Report back every line from the entries below in which the word "categories" occurs.

(Data excerpts Opens)

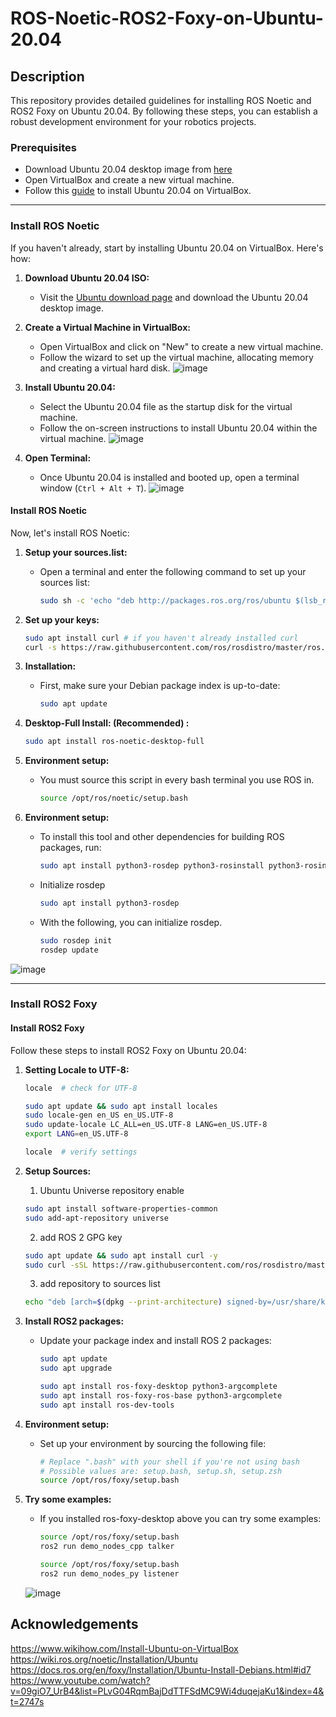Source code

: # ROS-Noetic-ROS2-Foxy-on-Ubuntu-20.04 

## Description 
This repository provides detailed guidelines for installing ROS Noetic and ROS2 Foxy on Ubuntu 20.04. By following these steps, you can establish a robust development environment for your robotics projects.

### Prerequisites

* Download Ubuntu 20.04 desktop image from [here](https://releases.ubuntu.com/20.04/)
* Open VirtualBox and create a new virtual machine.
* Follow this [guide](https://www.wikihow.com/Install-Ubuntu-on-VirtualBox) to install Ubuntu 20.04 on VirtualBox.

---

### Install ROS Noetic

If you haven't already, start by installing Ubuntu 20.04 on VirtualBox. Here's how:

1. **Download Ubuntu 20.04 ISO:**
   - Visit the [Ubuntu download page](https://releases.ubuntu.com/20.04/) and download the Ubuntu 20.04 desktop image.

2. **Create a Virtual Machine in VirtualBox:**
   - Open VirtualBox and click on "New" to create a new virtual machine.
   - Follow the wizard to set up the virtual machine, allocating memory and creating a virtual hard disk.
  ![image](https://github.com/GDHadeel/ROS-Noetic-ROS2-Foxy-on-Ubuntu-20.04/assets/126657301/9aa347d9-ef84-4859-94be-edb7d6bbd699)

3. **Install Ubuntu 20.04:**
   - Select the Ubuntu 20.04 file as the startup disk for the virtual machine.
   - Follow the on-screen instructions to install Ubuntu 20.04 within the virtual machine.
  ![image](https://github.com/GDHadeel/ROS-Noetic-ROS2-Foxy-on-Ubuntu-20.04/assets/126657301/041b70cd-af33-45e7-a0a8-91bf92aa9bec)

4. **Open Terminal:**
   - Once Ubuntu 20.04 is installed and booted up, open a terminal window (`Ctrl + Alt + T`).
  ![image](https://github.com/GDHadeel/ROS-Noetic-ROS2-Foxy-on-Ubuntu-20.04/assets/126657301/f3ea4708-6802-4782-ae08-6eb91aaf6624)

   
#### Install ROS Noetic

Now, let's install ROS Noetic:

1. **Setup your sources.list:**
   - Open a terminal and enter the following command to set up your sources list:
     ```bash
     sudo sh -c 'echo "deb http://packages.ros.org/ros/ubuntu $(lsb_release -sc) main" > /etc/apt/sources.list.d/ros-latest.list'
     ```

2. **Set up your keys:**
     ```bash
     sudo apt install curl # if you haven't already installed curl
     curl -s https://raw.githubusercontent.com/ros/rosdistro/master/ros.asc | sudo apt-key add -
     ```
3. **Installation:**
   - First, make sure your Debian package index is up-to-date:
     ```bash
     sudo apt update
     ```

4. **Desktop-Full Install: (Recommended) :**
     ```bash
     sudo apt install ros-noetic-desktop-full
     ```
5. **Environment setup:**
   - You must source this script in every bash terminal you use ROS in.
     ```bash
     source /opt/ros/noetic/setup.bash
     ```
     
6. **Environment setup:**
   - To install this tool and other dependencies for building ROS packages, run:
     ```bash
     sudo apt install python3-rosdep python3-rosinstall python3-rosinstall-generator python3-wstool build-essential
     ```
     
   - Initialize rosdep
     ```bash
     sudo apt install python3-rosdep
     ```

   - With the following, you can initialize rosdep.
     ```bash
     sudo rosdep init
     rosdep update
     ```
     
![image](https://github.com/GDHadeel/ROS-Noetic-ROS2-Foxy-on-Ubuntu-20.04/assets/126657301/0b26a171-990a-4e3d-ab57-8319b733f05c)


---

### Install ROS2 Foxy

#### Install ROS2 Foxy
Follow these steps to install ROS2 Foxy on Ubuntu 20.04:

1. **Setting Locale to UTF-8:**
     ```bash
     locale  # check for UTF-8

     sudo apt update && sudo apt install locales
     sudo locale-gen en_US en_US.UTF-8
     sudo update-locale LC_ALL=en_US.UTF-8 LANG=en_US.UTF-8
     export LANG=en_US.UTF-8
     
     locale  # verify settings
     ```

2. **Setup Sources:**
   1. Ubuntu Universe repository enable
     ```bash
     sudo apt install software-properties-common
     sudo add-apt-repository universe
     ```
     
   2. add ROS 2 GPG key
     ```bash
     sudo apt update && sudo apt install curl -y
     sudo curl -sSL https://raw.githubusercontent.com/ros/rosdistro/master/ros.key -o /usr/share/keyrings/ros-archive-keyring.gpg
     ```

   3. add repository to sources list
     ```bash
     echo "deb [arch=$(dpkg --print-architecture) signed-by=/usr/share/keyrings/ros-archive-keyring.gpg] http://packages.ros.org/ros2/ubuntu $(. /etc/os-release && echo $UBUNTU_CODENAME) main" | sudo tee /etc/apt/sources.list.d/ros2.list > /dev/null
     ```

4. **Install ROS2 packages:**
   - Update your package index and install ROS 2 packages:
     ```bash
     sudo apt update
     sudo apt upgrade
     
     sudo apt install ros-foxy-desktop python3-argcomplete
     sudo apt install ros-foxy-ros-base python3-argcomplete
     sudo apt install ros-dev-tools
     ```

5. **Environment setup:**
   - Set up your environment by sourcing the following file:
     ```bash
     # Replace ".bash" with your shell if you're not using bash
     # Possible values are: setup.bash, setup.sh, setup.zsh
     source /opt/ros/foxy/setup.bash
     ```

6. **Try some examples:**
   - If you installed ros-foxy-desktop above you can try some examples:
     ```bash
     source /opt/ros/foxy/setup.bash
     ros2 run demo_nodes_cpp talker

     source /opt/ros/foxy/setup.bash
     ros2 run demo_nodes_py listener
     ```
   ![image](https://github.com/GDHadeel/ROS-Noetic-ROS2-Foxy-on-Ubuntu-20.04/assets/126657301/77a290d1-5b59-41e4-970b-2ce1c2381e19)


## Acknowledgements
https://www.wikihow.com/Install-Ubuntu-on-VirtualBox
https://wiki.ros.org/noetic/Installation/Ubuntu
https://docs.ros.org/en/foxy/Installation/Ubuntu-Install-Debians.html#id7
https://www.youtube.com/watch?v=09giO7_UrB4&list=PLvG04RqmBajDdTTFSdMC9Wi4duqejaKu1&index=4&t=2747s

(Data excerpts Closes)
(Data excerpts Opens)

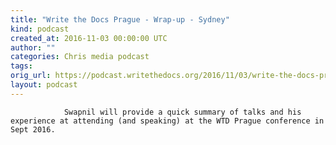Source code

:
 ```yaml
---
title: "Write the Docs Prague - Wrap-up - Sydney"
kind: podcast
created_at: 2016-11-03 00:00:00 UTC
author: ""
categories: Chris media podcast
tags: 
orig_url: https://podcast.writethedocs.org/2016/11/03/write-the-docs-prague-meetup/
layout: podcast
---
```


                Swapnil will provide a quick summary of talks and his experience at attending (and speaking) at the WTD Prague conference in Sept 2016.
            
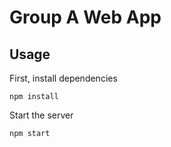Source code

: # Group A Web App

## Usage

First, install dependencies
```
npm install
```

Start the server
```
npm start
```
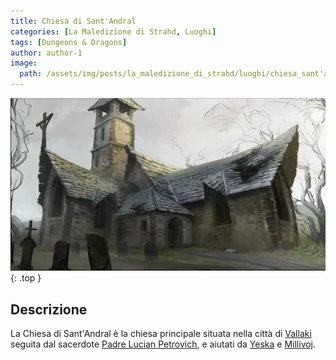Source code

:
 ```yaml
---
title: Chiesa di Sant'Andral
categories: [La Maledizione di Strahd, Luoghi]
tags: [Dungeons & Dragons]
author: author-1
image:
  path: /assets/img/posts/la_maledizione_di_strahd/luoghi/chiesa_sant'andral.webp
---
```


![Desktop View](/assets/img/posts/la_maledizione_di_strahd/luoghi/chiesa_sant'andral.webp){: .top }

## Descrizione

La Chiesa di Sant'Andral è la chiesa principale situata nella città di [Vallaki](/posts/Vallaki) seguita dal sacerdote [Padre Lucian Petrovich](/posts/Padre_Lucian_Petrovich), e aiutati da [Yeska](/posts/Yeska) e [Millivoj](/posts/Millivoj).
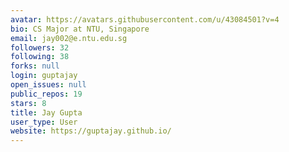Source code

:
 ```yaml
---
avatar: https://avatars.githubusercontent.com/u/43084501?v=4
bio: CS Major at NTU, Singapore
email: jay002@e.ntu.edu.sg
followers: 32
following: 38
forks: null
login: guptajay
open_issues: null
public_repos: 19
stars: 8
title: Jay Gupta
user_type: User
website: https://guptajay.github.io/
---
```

(Data excerpts Closes)

*Result below*.
categories: Chris media podcast
categories: [La Maledizione di Strahd, Luoghi]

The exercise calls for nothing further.